Told my daughter work was tough today and she patted my back and said, “Life isn’t always pickles and peaches,” like some kind of 3rd Grade Confucius.
[finishing last sip of wine]
waiter: would you like another glass?
me: no just refill this one
the simulation is moving too fast
I don’t get Roomba commercials. Like who spills an entire box of cereal on the floor and is like eh leave it for the robot to clean up
Mock anti-vaxxers all you want but they’ll never have to deal with their kids during those angsty teen years or go broke paying for their college.
Blue cheese dressing makes anything a salad. For example, this french fry salad I’m eating right now
Adult life is constantly saying to your friends let’s do something soon and suddenly 6 months have gone by
[FBI job interview]
“Do you have any self defense training?”*flashback to hiding behind fence from teenagers* Yes I’m skilled at fencing.

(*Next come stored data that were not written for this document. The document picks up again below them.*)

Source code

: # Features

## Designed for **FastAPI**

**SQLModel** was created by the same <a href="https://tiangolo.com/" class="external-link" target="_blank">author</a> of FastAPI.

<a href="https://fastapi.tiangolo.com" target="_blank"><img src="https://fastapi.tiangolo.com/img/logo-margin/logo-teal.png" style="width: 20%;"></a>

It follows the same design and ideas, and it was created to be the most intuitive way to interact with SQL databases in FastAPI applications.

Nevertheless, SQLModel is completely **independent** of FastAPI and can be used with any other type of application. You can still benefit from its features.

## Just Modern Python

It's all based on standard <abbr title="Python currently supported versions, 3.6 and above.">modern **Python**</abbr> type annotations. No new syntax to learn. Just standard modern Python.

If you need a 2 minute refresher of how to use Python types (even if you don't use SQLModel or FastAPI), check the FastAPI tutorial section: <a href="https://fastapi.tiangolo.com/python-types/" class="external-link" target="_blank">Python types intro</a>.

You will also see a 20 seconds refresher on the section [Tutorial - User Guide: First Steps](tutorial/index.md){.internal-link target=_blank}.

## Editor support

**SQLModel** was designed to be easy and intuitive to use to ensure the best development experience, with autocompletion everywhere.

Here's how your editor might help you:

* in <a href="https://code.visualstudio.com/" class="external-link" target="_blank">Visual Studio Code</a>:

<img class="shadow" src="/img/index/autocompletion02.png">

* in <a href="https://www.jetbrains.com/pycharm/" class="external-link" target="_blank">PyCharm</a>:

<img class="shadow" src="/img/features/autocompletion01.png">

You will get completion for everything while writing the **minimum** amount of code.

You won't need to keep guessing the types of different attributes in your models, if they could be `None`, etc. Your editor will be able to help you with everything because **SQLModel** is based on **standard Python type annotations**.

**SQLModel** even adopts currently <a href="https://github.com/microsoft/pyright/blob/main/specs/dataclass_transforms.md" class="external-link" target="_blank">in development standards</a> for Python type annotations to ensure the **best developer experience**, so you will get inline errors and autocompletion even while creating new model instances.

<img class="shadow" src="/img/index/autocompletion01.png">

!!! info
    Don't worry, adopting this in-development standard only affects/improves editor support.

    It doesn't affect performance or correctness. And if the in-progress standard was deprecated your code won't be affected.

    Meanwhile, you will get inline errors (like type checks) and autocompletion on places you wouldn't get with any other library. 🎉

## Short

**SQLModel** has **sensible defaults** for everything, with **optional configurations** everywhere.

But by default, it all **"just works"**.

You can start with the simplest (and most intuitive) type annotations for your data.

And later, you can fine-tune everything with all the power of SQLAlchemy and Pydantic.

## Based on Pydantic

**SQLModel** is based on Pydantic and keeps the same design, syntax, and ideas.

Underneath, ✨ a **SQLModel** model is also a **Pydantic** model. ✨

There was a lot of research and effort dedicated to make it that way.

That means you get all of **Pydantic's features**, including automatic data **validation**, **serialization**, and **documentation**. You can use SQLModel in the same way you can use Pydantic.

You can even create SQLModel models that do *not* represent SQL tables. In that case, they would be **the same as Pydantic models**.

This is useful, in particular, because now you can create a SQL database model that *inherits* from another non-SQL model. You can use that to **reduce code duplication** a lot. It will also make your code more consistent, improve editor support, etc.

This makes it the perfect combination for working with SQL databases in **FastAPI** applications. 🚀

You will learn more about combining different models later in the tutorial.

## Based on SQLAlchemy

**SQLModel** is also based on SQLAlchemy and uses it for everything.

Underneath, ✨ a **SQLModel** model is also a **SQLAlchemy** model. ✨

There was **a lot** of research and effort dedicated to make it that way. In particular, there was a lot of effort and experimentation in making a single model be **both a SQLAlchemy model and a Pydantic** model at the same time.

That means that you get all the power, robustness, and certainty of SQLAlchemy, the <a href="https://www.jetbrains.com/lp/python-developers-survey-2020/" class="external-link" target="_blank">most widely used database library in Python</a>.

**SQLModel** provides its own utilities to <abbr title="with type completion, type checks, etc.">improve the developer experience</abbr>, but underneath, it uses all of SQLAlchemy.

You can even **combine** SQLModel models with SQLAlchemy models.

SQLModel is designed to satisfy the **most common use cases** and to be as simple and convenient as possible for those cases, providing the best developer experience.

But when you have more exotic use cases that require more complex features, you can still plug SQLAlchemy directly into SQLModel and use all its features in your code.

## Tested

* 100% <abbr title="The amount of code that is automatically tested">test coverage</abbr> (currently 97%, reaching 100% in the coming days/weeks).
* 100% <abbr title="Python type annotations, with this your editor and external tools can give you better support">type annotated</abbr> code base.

Time traveling but it’s just me aging 5 years per every month of my kids life.
My Daddy taught me to lick it before I stick it- I say to the judges as I hang a spit covered spoon from my nose.

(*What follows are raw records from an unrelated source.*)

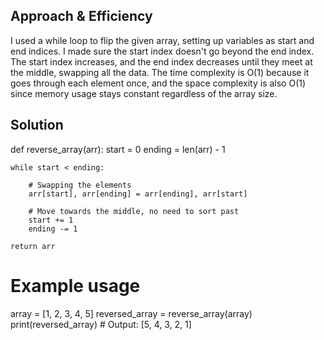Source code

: ## Approach & Efficiency


I used a while loop to flip the given array, setting up variables as start and end indices. I made sure the start index doesn't go beyond the end index. The start index increases, and the end index decreases until they meet at the middle, swapping all the data. The time complexity is O(1) because it goes through each element once, and the space complexity is also O(1) since memory usage stays constant regardless of the array size.

## Solution

def reverse_array(arr):
    start = 0
    ending = len(arr) - 1

    while start < ending:

        # Swapping the elements
        arr[start], arr[ending] = arr[ending], arr[start]

        # Move towards the middle, no need to sort past
        start += 1
        ending -= 1

    return arr

# Example usage

array = [1, 2, 3, 4, 5]
reversed_array = reverse_array(array)
print(reversed_array)  # Output: [5, 4, 3, 2, 1]

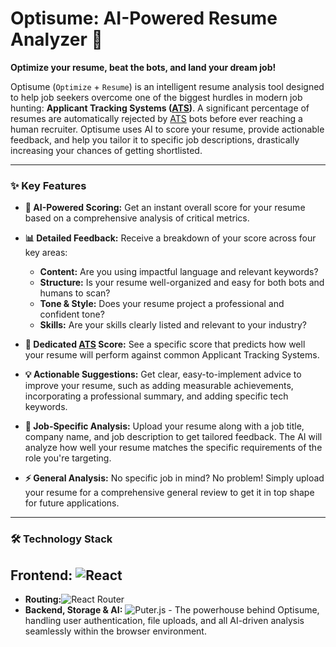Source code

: # Optisume: AI-Powered Resume Analyzer 🚀

**Optimize your resume, beat the bots, and land your dream job!**

Optisume (`Optimize` + `Resume`) is an intelligent resume analysis tool designed to help job seekers overcome one of the biggest hurdles in modern job hunting: **Applicant Tracking Systems (<u>ATS</u>)**. A significant percentage of resumes are automatically rejected by <u>ATS</u> bots before ever reaching a human recruiter. Optisume uses AI to score your resume, provide actionable feedback, and help you tailor it to specific job descriptions, drastically increasing your chances of getting shortlisted.

---


### ✨ Key Features

* **🤖 AI-Powered Scoring:** Get an instant overall score for your resume based on a comprehensive analysis of critical metrics.

* **📊 Detailed Feedback:** Receive a breakdown of your score across four key areas:
    * **Content:** Are you using impactful language and relevant keywords?
    * **Structure:** Is your resume well-organized and easy for both bots and humans to scan?
    * **Tone & Style:** Does your resume project a professional and confident tone?
    * **Skills:** Are your skills clearly listed and relevant to your industry?

* **🎯 Dedicated <u>ATS</u> Score:** See a specific score that predicts how well your resume will perform against common Applicant Tracking Systems.

* **💡 Actionable Suggestions:** Get clear, easy-to-implement advice to improve your resume, such as adding measurable achievements, incorporating a professional summary, and adding specific tech keywords.

* **👔 Job-Specific Analysis:** Upload your resume along with a job title, company name, and job description to get tailored feedback. The AI will analyze how well your resume matches the specific requirements of the role you're targeting.

* **⚡ General Analysis:** No specific job in mind? No problem! Simply upload your resume for a comprehensive general review to get it in top shape for future applications.

---

### 🛠️ Technology Stack

## **Frontend:** ![React](https://img.shields.io/badge/React-61DAFB?style=for-the-badge&logo=react&logoColor=black)
* **Routing:**![React Router](https://img.shields.io/badge/React_Router-CA4245?style=for-the-badge&logo=react-router&logoColor=white)
* **Backend, Storage & AI:** ![Puter.js](https://img.shields.io/badge/Puter.js-000000?style=for-the-badge&logo=javascript&logoColor=white) - The powerhouse behind Optisume, handling user authentication, file uploads, and all AI-driven analysis seamlessly within the browser environment.
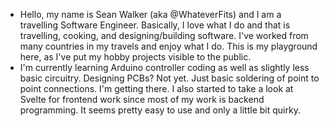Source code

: - Hello, my name is Sean Walker (aka @WhateverFits) and I am a travelling Software Engineer. Basically, I love what I do and that is travelling, cooking, and designing/building software. I've worked from many countries in my travels and enjoy what I do. This is my playground here, as I've put my hobby projects visible to the public.
- I'm currently learning Arduino controller coding as well as slightly less basic circuitry. Designing PCBs? Not yet. Just basic soldering of point to point connections. I'm getting there. I also started to take a look at Svelte for frontend work since most of my work is backend programming. It seems pretty easy to use and only a little bit quirky.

Every place I have ever bought from is emailing me about holiday sales. It’s like, sorry, Advance Auto Parts, I will not be buying anyone a car battery for Christmas
When I was 16, my parents sat me down to give me “the talk” about professional wrestling.
[pronounces testosterone like macaroni]
I hate it when people who are younger than me complain about being old. They’re all like… well, I forget what they say, but it’s still annoying.
How come NASA sending their black hole to everyone is “Breaking News,” but me sending mine is an “HR violation?”
What if Capri Suns became self-aware and started stabbing us back?
WOMAN: some people shouldn’t have children
ME: [placing my screaming son in her shopping cart] thank you
“I’ve led you this far so the LEAST you can do is drink, dammit!”
*finally finds comfiest position in bed*
bladder: so you’re not going to believe this
Sue from work says putting zucchini in her brownie makes it incredibly moist. I told Sue I’ve had similar successes.
Thinking about stepping down from being an adult, I’m just not in the right headspace for this position right now.
I really appreciate the opportunity though.
I was at the Doctors office and he said the nurse was coming to give me a shot. I said, ” can my day get any worse?” Dr said to relax and as he walked out he said, ” and prostate exam today too’
Don’t follow me… I once sat in a traffic jam for 5 minutes getting pissed off while everyone lined up behind me, but I realised they were parked cars
When one happens upon a small spoon, the proper response is to become the big spoon. It is simply what one does at times like this. I am however sorry for having disturbed your crime scene, officer. I’ll see myself out.
I’m good, thanks.
*me almost finished with a chore*
Husband: Here, let me do that.
it kinda makes me laugh when I see old men put “not interested in bots” in their bios on here, as though the bots will read it and are thereby be obligated to respect their boundaries like they did back in the good old bot days of yore
Salad is by far the lamest type of bar.
Apparently, I have to go to the pet store because my wife is angry that I put the wrong gold fish in my kid’s packed lunch.